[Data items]

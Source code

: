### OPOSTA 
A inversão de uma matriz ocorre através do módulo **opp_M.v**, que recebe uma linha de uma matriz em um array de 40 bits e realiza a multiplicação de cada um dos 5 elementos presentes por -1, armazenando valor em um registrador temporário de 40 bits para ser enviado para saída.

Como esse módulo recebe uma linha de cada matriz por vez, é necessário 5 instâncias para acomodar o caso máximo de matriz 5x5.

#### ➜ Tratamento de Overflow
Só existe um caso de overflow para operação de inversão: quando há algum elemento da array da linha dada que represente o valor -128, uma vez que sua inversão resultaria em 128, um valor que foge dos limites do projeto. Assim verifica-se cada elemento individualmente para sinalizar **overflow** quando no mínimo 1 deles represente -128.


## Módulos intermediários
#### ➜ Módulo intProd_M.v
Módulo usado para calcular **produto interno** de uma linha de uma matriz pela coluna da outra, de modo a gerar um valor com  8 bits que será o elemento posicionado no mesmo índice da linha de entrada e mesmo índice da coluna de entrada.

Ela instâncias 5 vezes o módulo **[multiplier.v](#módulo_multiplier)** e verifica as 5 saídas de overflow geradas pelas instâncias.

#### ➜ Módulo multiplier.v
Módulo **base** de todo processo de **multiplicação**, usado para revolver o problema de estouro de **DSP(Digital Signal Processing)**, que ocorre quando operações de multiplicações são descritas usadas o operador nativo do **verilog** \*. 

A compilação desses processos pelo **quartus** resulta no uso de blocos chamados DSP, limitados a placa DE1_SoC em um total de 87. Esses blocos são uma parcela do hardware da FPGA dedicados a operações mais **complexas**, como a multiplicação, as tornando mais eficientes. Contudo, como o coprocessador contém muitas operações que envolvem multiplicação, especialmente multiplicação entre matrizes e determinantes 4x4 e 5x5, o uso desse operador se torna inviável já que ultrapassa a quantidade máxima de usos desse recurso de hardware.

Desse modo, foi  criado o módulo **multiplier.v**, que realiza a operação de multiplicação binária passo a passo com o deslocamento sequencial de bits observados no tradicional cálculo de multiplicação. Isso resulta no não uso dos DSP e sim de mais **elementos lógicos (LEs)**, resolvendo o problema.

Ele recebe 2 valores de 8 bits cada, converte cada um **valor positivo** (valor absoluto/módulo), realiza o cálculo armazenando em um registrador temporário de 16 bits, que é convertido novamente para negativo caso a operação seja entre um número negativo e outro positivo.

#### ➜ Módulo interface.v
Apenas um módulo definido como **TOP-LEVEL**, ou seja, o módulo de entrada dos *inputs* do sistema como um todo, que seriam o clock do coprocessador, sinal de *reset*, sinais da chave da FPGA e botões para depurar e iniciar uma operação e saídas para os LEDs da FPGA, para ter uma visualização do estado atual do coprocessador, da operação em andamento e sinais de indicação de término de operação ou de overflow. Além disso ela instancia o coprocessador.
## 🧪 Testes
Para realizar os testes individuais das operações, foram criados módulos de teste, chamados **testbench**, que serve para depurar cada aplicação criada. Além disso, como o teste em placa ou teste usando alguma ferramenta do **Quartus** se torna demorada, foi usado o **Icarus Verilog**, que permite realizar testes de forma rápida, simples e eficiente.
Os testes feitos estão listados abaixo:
...
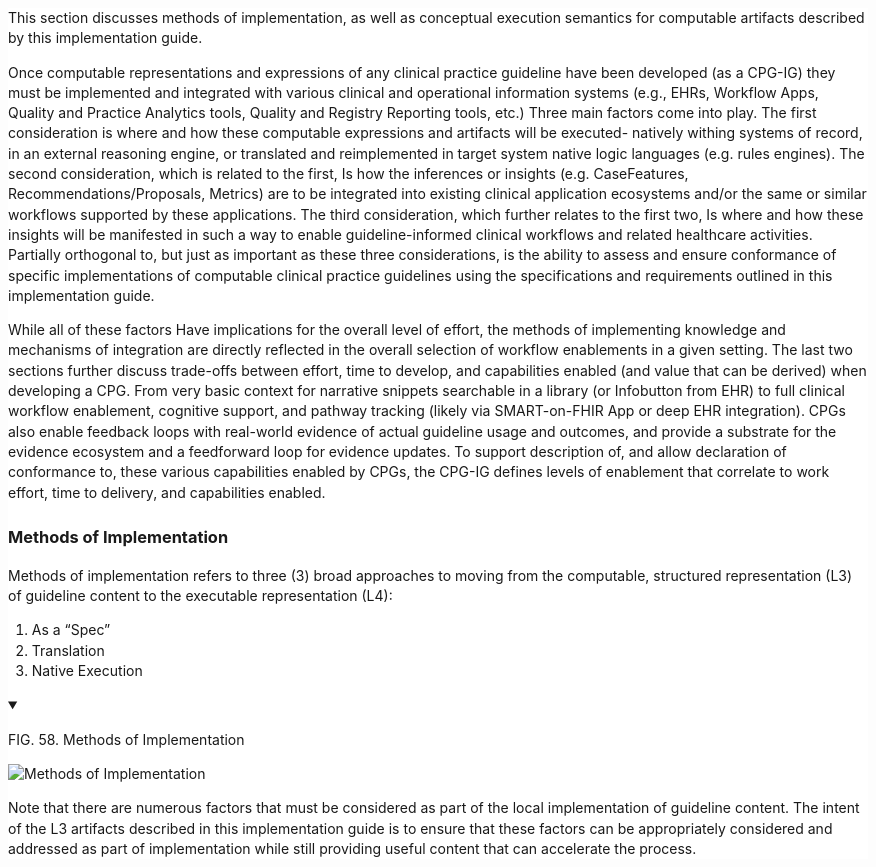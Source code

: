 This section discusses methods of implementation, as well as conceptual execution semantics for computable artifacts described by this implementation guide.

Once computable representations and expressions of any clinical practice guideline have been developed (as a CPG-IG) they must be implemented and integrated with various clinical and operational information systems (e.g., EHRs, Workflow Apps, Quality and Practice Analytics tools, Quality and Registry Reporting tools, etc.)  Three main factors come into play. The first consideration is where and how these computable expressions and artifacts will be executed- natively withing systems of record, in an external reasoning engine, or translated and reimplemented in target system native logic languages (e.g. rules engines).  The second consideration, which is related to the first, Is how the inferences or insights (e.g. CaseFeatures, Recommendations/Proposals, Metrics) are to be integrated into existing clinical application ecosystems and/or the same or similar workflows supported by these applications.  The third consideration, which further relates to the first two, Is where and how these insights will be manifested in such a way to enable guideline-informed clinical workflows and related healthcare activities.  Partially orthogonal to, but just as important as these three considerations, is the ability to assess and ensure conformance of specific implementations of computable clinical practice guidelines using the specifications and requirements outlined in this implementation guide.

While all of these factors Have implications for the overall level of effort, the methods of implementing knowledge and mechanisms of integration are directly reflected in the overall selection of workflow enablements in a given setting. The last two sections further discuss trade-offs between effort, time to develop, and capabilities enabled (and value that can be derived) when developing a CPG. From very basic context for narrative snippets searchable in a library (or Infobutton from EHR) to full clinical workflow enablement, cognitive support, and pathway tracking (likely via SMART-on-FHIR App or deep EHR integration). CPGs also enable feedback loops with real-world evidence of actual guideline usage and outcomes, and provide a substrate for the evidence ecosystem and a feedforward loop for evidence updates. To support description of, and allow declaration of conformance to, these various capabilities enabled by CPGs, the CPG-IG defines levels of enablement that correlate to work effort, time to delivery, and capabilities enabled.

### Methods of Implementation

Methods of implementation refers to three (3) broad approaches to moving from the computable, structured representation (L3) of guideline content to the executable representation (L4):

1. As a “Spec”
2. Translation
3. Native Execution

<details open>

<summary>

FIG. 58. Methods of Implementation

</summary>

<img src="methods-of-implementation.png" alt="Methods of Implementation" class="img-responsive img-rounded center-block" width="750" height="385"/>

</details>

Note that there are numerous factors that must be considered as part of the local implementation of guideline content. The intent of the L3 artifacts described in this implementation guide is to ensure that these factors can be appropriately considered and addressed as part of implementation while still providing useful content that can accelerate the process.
...
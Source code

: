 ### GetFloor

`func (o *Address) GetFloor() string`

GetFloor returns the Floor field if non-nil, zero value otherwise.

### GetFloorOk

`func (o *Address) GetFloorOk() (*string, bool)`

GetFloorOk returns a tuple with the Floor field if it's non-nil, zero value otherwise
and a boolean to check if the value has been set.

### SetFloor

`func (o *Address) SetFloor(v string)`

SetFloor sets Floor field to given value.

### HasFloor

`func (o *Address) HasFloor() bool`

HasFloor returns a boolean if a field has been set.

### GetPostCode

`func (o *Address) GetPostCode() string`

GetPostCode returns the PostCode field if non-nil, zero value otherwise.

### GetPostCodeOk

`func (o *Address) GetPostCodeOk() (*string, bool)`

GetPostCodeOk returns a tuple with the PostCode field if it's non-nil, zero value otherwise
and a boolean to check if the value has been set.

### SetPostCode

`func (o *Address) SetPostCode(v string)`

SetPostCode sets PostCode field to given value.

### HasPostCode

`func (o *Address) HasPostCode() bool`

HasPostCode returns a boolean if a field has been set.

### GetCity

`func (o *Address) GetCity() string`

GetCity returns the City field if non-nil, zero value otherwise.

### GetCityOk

Task to carry out -> From the data above, return every line from the line that has "### HasPostCode" up to and including the line that has "### GetCityOk", exactly.

Problem solution ->
### HasPostCode

`func (o *Address) HasPostCode() bool`

HasPostCode returns a boolean if a field has been set.

### GetCity

`func (o *Address) GetCity() string`

GetCity returns the City field if non-nil, zero value otherwise.

### GetCityOk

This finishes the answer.